UPDATE 1-Julius Baer to cut 1,000 jobs after takeover
* To shed 15-18 pct of combined staff of some 5,700
* Targets combined cost-income ratio of about 70 pct
* Baer AuM rise to 184 bln at end August
* Sees deal closing by Q1 2013
(Adds details, background)
ZURICH, Oct 9 (Reuters) - Swiss private bank Julius Baer
will cut up to around 1,000 jobs as a result of its purchase of part of Bank of America Merrill Lynch's wealth management business.
Baer said it planned a "significant reduction of former Bank of America corporate overhead" as well as cuts to the middle and back office functions of the combined group, reducing the combined staff of approximately 5,700 by 15-18 percent.
Baer, which is presenting details of the acquisition to analysts and investors in London later on Tuesday, also reported that its assets under management (AuM) rose to 184 billion Swiss francs ($197.11 billion) at the end of August from 179 billion at the end of June.
The bank said the increase resulted from net new money inflows close to the top end of its medium term target range, a positive market performance and a positive currency impact, mainly due to the strengthening of the dollar.
The gross margin was slightly lower than the 98 basis points reported for the first six months and the cost income ratio slightly higher due to a small contraction in client activity over the summer.
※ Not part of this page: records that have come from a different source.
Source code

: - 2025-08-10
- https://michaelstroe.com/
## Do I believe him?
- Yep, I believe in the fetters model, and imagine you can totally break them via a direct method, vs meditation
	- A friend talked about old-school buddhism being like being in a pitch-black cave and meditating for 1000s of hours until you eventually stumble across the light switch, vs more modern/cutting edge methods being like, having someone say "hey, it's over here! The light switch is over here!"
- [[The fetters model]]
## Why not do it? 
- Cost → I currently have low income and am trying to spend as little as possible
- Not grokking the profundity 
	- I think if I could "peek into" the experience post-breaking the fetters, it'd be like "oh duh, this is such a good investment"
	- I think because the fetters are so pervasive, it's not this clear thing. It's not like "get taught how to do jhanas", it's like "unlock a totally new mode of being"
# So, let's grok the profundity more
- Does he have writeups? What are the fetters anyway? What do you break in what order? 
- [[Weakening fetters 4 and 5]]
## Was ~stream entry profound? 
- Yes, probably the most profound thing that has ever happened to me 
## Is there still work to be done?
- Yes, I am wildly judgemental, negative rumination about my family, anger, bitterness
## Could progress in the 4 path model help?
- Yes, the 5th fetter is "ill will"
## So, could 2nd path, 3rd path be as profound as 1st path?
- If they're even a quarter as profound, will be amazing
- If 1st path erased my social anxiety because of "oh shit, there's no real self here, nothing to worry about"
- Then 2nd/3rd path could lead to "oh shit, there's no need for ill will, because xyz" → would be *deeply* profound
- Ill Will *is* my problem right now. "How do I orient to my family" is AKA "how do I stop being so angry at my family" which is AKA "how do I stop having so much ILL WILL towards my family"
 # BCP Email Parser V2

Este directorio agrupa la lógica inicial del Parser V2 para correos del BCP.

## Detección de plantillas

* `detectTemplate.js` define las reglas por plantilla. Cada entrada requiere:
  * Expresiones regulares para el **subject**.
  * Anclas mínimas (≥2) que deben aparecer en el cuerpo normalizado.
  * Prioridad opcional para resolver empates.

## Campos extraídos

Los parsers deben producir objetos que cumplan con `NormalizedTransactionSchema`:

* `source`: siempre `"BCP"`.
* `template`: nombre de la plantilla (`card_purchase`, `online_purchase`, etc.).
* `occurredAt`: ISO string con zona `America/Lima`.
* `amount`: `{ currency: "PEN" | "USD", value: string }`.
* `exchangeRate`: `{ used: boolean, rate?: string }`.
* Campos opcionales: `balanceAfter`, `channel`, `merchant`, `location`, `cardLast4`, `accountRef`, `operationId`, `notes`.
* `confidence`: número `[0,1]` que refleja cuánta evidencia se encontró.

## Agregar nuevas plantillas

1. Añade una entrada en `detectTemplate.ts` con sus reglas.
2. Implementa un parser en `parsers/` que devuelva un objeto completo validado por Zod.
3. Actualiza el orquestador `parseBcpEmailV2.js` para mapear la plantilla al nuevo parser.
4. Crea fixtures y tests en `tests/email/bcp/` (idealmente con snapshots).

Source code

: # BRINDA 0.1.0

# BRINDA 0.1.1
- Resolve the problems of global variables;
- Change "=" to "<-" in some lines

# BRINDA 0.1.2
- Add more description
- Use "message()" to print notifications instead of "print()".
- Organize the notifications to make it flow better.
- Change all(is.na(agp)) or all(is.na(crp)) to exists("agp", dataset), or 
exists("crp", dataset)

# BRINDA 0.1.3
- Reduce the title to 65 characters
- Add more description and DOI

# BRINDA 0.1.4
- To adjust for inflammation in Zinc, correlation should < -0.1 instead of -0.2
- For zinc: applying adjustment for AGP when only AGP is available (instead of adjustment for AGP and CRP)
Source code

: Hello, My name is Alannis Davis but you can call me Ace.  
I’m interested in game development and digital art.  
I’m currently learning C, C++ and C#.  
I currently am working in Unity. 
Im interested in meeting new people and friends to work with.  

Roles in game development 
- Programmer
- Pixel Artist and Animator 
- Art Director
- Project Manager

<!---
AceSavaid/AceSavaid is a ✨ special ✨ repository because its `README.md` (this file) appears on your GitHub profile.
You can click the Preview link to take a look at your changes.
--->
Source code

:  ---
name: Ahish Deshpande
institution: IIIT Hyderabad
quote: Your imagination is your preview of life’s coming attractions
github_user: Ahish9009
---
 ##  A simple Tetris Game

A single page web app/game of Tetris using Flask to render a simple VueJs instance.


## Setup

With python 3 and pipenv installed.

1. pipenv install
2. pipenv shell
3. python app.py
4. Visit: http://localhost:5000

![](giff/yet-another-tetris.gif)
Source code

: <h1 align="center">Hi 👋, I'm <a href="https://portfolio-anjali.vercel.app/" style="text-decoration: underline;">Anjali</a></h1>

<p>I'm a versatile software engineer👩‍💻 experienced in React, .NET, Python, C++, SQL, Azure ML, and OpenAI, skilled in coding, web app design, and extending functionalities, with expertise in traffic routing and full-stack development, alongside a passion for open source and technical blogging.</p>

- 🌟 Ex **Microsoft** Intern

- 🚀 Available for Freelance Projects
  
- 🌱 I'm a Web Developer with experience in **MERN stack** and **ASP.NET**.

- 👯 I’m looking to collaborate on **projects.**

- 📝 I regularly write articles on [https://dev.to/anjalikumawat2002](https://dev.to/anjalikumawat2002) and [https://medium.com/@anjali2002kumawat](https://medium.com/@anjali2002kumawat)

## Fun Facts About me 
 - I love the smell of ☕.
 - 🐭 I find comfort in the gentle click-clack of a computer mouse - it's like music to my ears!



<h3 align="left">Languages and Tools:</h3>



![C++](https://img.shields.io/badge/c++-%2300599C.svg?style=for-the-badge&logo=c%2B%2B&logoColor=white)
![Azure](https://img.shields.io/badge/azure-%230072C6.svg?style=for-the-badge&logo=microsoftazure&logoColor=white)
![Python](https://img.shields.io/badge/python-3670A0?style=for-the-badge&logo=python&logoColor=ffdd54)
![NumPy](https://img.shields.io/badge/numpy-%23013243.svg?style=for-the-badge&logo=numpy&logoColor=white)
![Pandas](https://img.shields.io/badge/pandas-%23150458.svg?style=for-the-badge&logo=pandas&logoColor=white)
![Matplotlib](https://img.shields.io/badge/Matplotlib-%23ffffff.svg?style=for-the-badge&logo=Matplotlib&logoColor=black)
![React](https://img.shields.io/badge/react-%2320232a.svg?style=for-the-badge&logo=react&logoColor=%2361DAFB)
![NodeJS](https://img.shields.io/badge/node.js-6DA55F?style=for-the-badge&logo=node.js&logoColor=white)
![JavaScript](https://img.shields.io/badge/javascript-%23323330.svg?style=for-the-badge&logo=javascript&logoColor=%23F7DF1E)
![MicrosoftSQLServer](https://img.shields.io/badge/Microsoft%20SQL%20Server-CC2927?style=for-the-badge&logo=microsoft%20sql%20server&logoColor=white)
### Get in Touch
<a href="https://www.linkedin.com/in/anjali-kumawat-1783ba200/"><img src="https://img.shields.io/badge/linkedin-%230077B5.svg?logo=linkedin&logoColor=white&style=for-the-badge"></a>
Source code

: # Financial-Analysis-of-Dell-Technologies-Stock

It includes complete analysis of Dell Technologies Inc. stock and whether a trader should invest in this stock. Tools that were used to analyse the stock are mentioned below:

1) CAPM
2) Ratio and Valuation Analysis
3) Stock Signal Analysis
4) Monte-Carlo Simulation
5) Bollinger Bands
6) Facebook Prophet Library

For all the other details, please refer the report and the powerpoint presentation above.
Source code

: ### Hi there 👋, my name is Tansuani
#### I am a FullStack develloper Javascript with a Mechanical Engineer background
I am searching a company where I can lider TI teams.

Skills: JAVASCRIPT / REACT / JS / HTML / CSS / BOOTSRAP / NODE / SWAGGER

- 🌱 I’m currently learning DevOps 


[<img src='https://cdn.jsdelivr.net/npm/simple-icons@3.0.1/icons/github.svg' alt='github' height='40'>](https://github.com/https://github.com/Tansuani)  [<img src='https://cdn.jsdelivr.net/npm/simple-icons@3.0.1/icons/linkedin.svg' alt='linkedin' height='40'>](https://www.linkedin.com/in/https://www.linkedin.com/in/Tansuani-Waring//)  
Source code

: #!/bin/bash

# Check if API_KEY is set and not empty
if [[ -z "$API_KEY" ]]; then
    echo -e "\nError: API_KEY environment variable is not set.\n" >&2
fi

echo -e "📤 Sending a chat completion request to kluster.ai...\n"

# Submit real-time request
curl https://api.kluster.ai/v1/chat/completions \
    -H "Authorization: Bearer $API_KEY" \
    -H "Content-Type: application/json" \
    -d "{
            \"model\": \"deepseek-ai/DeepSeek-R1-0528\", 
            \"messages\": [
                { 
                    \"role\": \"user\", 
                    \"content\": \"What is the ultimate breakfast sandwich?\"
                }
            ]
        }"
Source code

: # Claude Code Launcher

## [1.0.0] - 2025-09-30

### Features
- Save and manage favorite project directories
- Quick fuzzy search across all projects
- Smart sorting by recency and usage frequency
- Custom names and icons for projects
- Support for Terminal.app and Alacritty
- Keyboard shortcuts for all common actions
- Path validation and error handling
Julius Baer is acquiring Merrill Lynch's wealth management business outside of the United States and Japan to expand in fast-growing emerging markets.
Baer launched a rights issue on Monday to help pay for the deal, seeking to raise 492 million francs. Shareholder opposition forced it to cut the size of the rights issue from an initially planned 750 million francs. .
Baer said it expected the deal to close in the first quarter of 2013 and for about 80 percent of the total assets to be acquired to be reported at Julius Baer by the end of 2013.
It has said the deal should add 57-72 billion francs in assets, although the actual amount transferred could vary due to client attrition and market performance during the integration.
Baer said the planned cost cuts should lead to a implied cost-income ratio of about 70 percent and a pre-tax profit margin of about 25 basis points for the acquired business on Julius Baer's platform in 2015.
It said the transaction would be at least earnings per share neutral in 2014 and contribute 15 percent to EPS in 2015.